Columbans support 40th annual conference of the National Justice & Peace Network

23rd July 2018 - by Ellen Teague

Columbans had a large team from Britain and Ireland at the 40th annual conference of the National Justice and Peace Network of England and Wales (NJPN) last weekend. They included the Columban Director in Britain, Fr Peter Hughes. They were present when a 40th anniversary oak tree was planted in the grounds of the Hayes Conference Centre in Derbyshire, the regular venue for the conference.

Around 200 participants at the NJPN’s 40th conference focused on the theme, ‘In the shelter of each other the people live’ and explored building a Church and a society with the most vulnerable at its heart.

Columban priests, lay missionaries and coworkers joined J&P representatives from around the dioceses of England and Wales, other missionary groups and Church caring organisations. Anne Peacey, NJPN Chair, congratulated the Columbans on their centenary and thanked them for their faithful support of the conference over many years.

Speakers David McLoughlin, Sarah Teather and John Grogan MP underlined the Church’s outreach to marginalised people, with the Society of St Vincent de Paul and Jesuit Refugee Service being singled out for services to homeless people and asylum seekers.

Theologian David McLoughlin of Newman College in Birmingham called for the Church to take seriously its own social teaching. “Justice is not high enough up the political agenda” said Catholic Labour MP John Grogan of the Keighley Constituency in Yorkshire. He singled out benefit sanctions as a key area for advocacy work, underlining suffering caused by the cutting or withholding of benefits. He urged participants to stay engaged with poverty issues and “don’t give up on democracy”.

Fr Colum Kelly of Apostleship of the Sea, who ministers to seafarers at the port of Immingham, officiated at the conference Mass and called for the Church to be a “field hospital”, outgoing and responsive to the needy. Beautiful liturgies, incorporating Justice, Peace and Ecology, included the opening hymn on the Friday “Let us build a house where love can dwell and all can safely live”, encompassing the vision of the conference.

On a hot Saturday afternoon Columban lay missionaries were among 45 people setting off on a ‘Share the Journey’ walk, led by CAFOD. Saturday evening saw a showing of a film about Archbishop Oscar Romero of El Salvador, called ‘The Claim’. The Archbishop, who showed extraordinary compassion for the poor and was martyred in 1980, will be canonised later this year and is a patron of NJPN. Julian Filochowski, Chair of the Archbishop Romero Trust, led a question and answer session afterwards.

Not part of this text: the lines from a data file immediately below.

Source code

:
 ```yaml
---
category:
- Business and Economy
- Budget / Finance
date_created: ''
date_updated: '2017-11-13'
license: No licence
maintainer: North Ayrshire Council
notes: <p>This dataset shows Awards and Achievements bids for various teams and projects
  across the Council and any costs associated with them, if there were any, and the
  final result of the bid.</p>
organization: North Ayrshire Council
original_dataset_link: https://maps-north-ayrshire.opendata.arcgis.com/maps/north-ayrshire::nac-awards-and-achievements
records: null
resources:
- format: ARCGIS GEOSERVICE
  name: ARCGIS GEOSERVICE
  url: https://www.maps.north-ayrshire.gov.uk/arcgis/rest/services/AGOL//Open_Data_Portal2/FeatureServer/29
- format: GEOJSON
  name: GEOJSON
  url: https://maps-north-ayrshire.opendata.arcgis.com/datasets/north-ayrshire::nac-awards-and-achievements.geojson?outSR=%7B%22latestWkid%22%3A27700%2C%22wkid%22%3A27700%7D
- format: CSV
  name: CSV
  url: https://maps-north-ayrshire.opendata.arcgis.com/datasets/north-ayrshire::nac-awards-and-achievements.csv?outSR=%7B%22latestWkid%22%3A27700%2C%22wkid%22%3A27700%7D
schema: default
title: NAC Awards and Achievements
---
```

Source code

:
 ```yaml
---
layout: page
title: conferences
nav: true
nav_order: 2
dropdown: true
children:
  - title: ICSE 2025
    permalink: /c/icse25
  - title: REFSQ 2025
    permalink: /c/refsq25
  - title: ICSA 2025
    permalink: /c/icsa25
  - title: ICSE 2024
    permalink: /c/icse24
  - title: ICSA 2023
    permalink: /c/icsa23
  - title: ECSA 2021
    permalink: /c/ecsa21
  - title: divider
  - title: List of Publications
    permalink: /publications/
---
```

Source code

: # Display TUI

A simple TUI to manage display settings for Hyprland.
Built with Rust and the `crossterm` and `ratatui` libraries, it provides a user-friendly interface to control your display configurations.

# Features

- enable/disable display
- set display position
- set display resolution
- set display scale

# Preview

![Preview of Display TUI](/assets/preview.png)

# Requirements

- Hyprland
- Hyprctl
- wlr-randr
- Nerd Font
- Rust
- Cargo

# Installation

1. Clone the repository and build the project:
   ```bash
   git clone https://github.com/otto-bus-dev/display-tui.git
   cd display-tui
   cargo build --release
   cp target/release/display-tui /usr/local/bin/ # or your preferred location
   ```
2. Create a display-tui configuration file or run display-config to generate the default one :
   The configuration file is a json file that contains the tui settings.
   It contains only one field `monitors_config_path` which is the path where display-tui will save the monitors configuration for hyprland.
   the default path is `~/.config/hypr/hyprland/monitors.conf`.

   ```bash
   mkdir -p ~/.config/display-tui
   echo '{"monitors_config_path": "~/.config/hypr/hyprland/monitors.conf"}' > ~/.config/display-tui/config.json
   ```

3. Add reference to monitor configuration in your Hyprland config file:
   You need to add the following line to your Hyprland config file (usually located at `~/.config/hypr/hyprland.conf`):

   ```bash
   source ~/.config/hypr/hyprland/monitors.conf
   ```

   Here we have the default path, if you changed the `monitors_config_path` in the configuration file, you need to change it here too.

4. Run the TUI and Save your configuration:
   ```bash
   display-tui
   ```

The Columbans were among around 30 organisations running stalls. Columban Centenary bags were distributed, which included a special centenary booklet and fairtrade mangoes from Fr Shay Cullen’s fairtrade project in the Philippines. Drinks at the conference were taken from reusable cups and food provided followed the LOAF principles – food that is Locally sourced, Organically produced, Animal friendly and Fairly traded. Vegetarian sausages for breakfast were particularly popular!

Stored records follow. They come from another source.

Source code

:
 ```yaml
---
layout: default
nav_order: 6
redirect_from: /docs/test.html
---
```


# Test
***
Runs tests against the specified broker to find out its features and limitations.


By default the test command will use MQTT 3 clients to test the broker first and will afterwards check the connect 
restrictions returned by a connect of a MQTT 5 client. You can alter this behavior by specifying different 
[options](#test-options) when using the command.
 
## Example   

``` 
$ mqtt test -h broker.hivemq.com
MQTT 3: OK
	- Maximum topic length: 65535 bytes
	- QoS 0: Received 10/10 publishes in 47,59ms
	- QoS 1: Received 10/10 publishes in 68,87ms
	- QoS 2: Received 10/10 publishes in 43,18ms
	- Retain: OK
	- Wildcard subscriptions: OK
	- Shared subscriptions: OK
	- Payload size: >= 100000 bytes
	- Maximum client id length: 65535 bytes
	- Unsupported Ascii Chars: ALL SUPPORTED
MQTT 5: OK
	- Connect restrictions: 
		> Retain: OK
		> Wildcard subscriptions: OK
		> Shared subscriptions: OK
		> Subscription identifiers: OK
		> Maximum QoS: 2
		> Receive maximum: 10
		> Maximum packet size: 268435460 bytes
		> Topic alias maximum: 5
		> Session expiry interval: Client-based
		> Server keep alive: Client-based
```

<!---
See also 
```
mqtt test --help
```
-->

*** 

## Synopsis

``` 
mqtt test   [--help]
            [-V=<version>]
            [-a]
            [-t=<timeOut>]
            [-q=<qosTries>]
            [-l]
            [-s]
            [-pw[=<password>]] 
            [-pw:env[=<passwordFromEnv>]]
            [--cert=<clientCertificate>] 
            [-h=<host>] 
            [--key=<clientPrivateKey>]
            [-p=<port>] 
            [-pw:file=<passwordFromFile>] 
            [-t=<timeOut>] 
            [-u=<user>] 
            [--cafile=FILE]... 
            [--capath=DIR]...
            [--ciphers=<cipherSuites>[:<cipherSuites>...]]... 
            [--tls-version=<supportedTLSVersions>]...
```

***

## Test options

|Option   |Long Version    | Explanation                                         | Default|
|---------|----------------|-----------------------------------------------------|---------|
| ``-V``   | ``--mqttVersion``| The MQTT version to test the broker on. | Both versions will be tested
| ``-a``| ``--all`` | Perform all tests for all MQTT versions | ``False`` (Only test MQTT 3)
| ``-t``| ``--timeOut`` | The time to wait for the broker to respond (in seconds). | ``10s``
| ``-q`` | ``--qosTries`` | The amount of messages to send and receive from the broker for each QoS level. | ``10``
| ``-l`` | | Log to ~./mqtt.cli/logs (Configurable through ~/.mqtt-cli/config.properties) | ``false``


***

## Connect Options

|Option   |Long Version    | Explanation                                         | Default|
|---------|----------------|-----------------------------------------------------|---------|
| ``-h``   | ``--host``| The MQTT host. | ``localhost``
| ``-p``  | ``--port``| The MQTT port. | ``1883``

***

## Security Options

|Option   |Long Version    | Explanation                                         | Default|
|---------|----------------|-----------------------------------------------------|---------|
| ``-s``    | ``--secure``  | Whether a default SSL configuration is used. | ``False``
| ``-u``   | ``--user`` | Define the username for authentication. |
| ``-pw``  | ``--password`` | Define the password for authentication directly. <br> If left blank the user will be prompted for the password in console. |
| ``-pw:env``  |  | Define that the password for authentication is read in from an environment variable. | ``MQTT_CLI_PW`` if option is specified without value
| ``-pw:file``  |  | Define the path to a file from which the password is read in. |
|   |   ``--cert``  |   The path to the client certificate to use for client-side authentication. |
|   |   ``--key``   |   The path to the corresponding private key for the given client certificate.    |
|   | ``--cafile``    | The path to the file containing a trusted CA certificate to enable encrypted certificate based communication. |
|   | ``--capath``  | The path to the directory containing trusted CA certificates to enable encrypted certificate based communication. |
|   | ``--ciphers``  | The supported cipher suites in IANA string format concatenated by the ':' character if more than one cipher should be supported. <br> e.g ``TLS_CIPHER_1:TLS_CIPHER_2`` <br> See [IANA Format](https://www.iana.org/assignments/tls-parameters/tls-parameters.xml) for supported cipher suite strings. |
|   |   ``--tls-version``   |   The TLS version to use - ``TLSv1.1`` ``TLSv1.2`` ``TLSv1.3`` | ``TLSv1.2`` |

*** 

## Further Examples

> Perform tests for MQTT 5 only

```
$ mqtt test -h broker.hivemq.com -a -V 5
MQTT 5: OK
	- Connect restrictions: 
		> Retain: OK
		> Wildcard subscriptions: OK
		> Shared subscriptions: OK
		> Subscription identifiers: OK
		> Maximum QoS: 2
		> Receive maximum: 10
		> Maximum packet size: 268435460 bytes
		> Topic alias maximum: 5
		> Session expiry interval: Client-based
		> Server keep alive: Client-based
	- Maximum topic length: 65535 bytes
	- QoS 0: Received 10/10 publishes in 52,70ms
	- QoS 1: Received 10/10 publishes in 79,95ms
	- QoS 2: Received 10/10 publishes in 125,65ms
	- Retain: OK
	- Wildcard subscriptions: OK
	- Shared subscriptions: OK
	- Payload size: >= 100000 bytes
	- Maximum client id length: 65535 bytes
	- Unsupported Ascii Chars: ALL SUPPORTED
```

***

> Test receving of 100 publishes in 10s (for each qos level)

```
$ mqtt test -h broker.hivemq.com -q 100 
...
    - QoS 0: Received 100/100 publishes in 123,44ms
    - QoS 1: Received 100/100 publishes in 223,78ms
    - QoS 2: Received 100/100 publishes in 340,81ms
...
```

Actions identified at the end were generated in 15 workshops. A popular workshop on interfaith outreach, led by Columban Jim Fleming who worked for several decades in Pakistan, called for a valuing of differences and building community collaboratively. He underlined the imperative since Vatican ll in Nostra Aetate to cross boundaries to engage with people of other religions. In Birmingham he often accompanies asylum seeks to appointments at courts and elsewhere.

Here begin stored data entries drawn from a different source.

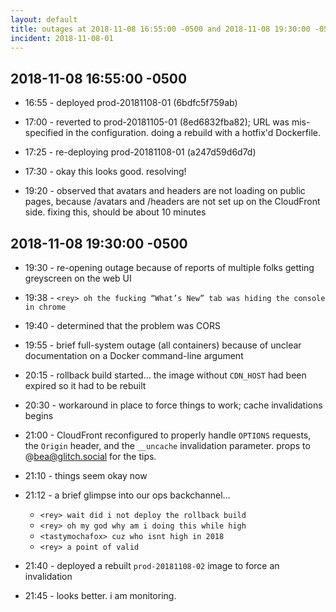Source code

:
 ```yaml
---
layout: default
title: outages at 2018-11-08 16:55:00 -0500 and 2018-11-08 19:30:00 -0500
incident: 2018-11-08-01
---
```


## 2018-11-08 16:55:00 -0500

- 16:55 - deployed prod-20181108-01 (6bdfc5f759ab)

- 17:00 - reverted to prod-20181105-01 (8ed6832fba82); URL was mis-specified in the configuration.  doing a rebuild with a hotfix'd Dockerfile.

- 17:25 - re-deploying prod-20181108-01 (a247d59d6d7d)

- 17:30 - okay this looks good.  resolving!

- 19:20 - observed that avatars and headers are not loading on public pages, because /avatars and /headers are not set up on the CloudFront side.  fixing this, should be about 10 minutes

## 2018-11-08 19:30:00 -0500

- 19:30 - re-opening outage because of reports of multiple folks getting greyscreen on the web UI

- 19:38 - `<rey> oh the fucking “What’s New” tab was hiding the console in chrome`

- 19:40 - determined that the problem was CORS

- 19:55 - brief full-system outage (all containers) because of unclear documentation on a Docker command-line argument

- 20:15 - rollback build started... the image without `CDN_HOST` had been expired so it had to be rebuilt

- 20:30 - workaround in place to force things to work; cache invalidations begins

- 21:00 - CloudFront reconfigured to properly handle `OPTIONS` requests, the `Origin` header, and the `__uncache` invalidation parameter. props to @bea@glitch.social for the tips.

- 21:10 - things seem okay now

- 21:12 - a brief glimpse into our ops backchannel...
  - `<rey> wait did i not deploy the rollback build`
  - `<rey> oh my god why am i doing this while high`
  - `<tastymochafox> cuz who isnt high in 2018`
  - `<rey> a point of valid`

- 21:40 - deployed a rebuilt `prod-20181108-02` image to force an invalidation

- 21:45 - looks better.  i am monitoring.
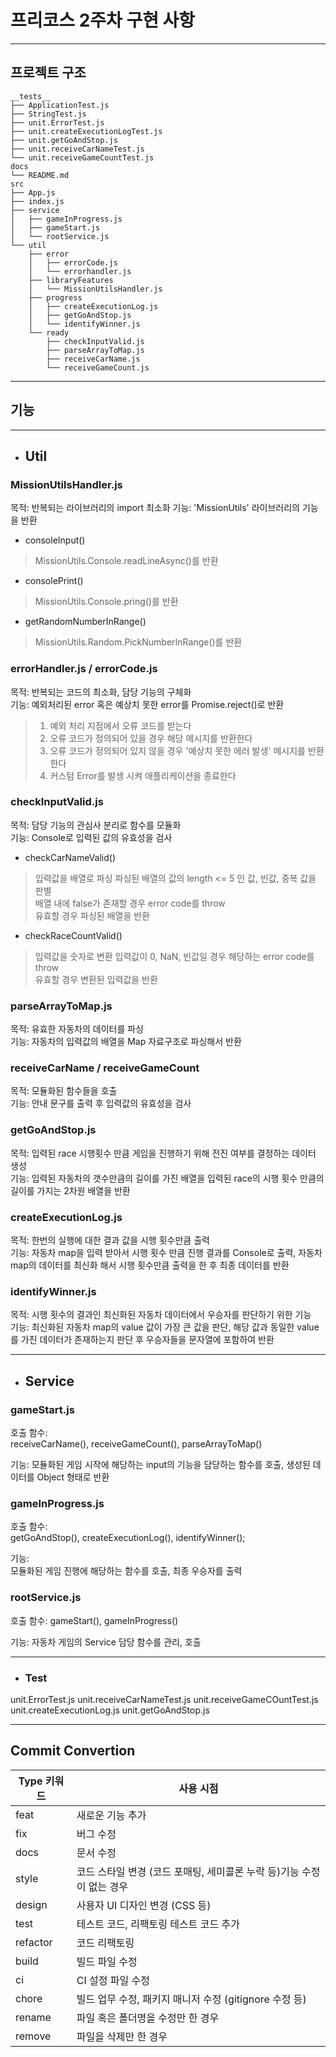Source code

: # 프리코스 2주차 구현 사항

---

## 프로젝트 구조

```shell
__tests__
├── ApplicationTest.js
├── StringTest.js
├── unit.ErrorTest.js
├── unit.createExecutionLogTest.js
├── unit.getGoAndStop.js
├── unit.receiveCarNameTest.js
└── unit.receiveGameCountTest.js
docs
└── README.md
src
├── App.js
├── index.js
├── service
│   ├── gameInProgress.js
│   ├── gameStart.js
│   └── rootService.js
└── util
    ├── error
    │   ├── errorCode.js
    │   └── errorhandler.js
    ├── libraryFeatures
    │   └── MissionUtilsHandler.js
    ├── progress
    │   ├── createExecutionLog.js
    │   ├── getGoAndStop.js
    │   └── identifyWinner.js
    └── ready
        ├── checkInputValid.js
        ├── parseArrayToMap.js
        ├── receiveCarName.js
        └── receiveGameCount.js
```

---

## 기능

---

- ## Util

### MissionUtilsHandler.js

목적: 반복되는 라이브러리의 import 최소화
기능: 'MissionUtils' 라이브러리의 기능을 반환

- consoleInput()

> MissionUtils.Console.readLineAsync()를 반환

- consolePrint()

> MissionUtils.Console.pring()를 반환

- getRandomNumberInRange()

> MissionUtils.Random.PickNumberInRange()를 반환

### errorHandler.js / errorCode.js

목적: 반복되는 코드의 최소화, 담당 기능의 구체화  
기능: 예외처리된 error 혹은 예상치 못한 error를 Promise.reject()로 반환

> 1.  예외 처리 지점에서 오류 코드를 받는다
> 2.  오류 코드가 정의되어 있을 경우 해당 메시지를 반환한다
> 3.  오류 코드가 정의되어 있지 않을 경우 '예상치 못한 에러 발생' 메시지를 반환한다
> 4.  커스텀 Error를 발생 시켜 애플리케이션을 종료한다

### checkInputValid.js

목적: 담당 기능의 관심사 분리로 함수를 모듈화  
기능: Console로 입력된 값의 유효성을 검사

- checkCarNameValid()

> 입력값을 배열로 파싱
> 파싱된 배열의 값의 length <= 5 인 값, 빈값, 중복 값을 판별  
> 배열 내에 false가 존재할 경우 error code를 throw  
> 유효할 경우 파싱된 배열을 반환

- checkRaceCountValid()

> 입력값을 숫자로 변환
> 입력값이 0, NaN, 빈값일 경우 해당하는 error code를 throw  
> 유효할 경우 변환된 입력값을 반환

### parseArrayToMap.js

목적: 유효한 자동차의 데이터를 파싱  
기능: 자동차의 입력값의 배열을 Map 자료구조로 파싱해서 반환

### receiveCarName / receiveGameCount

목적: 모듈화된 함수들을 호출  
기능: 안내 문구를 출력 후 입력값의 유효성을 검사

### getGoAndStop.js

목적: 입력된 race 시행횟수 만큼 게임을 진행하기 위해 전진 여부를 결정하는 데이터 생성  
기능: 입력된 자동차의 갯수만큼의 길이를 가진 배열을 입력된 race의 시행 횟수 만큼의 길이를 가지는 2차원 배열을 반환

### createExecutionLog.js

목적: 한번의 실행에 대한 결과 값을 시행 횟수만큼 출력  
기능: 자동차 map을 입력 받아서 시행 횟수 만큼 진행 결과를 Console로 출력, 자동차 map의 데이터를 최신화 해서 시행 횟수만큼 출력을 한 후 최종 데이터를 반환

### identifyWinner.js

목적: 시행 횟수의 결과인 최신화된 자동차 데이터에서 우승자를 판단하기 위한 기능  
기능: 최신화된 자동차 map의 value 값이 가장 큰 값을 판단, 해당 값과 동일한 value를 가진 데이터가 존재하는지 판단 후 우승자들을 문자열에 포함하여 반환

---

- ## Service

### gameStart.js

호출 함수:  
receiveCarName(), receiveGameCount(), parseArrayToMap()

기능:
모듈화된 게임 시작에 해당하는 input의 기능을 담당하는 함수를 호출,
생성된 데이터를 Object 형태로 반환

### gameInProgress.js

호출 함수:  
getGoAndStop(), createExecutionLog(), identifyWinner();

기능:  
모듈화된 게임 진행에 해당하는 함수를 호출, 최종 우승자를 출력

### rootService.js

호출 함수:
gameStart(), gameInProgress()

기능:
자동차 게임의 Service 담당 함수를 관리, 호출

---

- ### Test

unit.ErrorTest.js
unit.receiveCarNameTest.js
unit.receiveGameCOuntTest.js
unit.createExecutionLog.js
unit.getGoAndStop.js

---

## Commit Convertion

| Type 키워드 | 사용 시점                                                             |
| ----------- | --------------------------------------------------------------------- |
| feat        | 새로운 기능 추가                                                      |
| fix         | 버그 수정                                                             |
| docs        | 문서 수정                                                             |
| style       | 코드 스타일 변경 (코드 포매팅, 세미콜론 누락 등)기능 수정이 없는 경우 |
| design      | 사용자 UI 디자인 변경 (CSS 등)                                        |
| test        | 테스트 코드, 리팩토링 테스트 코드 추가                                |
| refactor    | 코드 리팩토링                                                         |
| build       | 빌드 파일 수정                                                        |
| ci          | CI 설정 파일 수정                                                     |
| chore       | 빌드 업무 수정, 패키지 매니저 수정 (gitignore 수정 등)                |
| rename      | 파일 혹은 폴더명을 수정만 한 경우                                     |
| remove      | 파일을 삭제만 한 경우                                                 |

The Pax Christi workshop on violence, led by Pat Gaffney, prompted a challenge to the culture of militarism and to the British government selling arms to Saudi Arabia. Fr Dan Mason, the National Chaplain for Gypsies, Roma and Travellers, led a discussion on ways the Church could be more supportive and welcoming of travelling people. The Medaille Trust suggested ways of tackling slavery in our society. Catholic environmentalist Mary Colwell highlighted how ‘home’ is changing for wildlife due to climate change and distributed copies of her latest book on curlews.

Young people handed out pebbles to participants at the concluding liturgy, urging them to make ripples and build God’s kingdom back in their dioceses. Adults joined them in singing ‘We build God’s kingdom action by action’.

All four keynote talks are available to view on YouTube, courtesy of Liverpool Archdiocese J&P Network.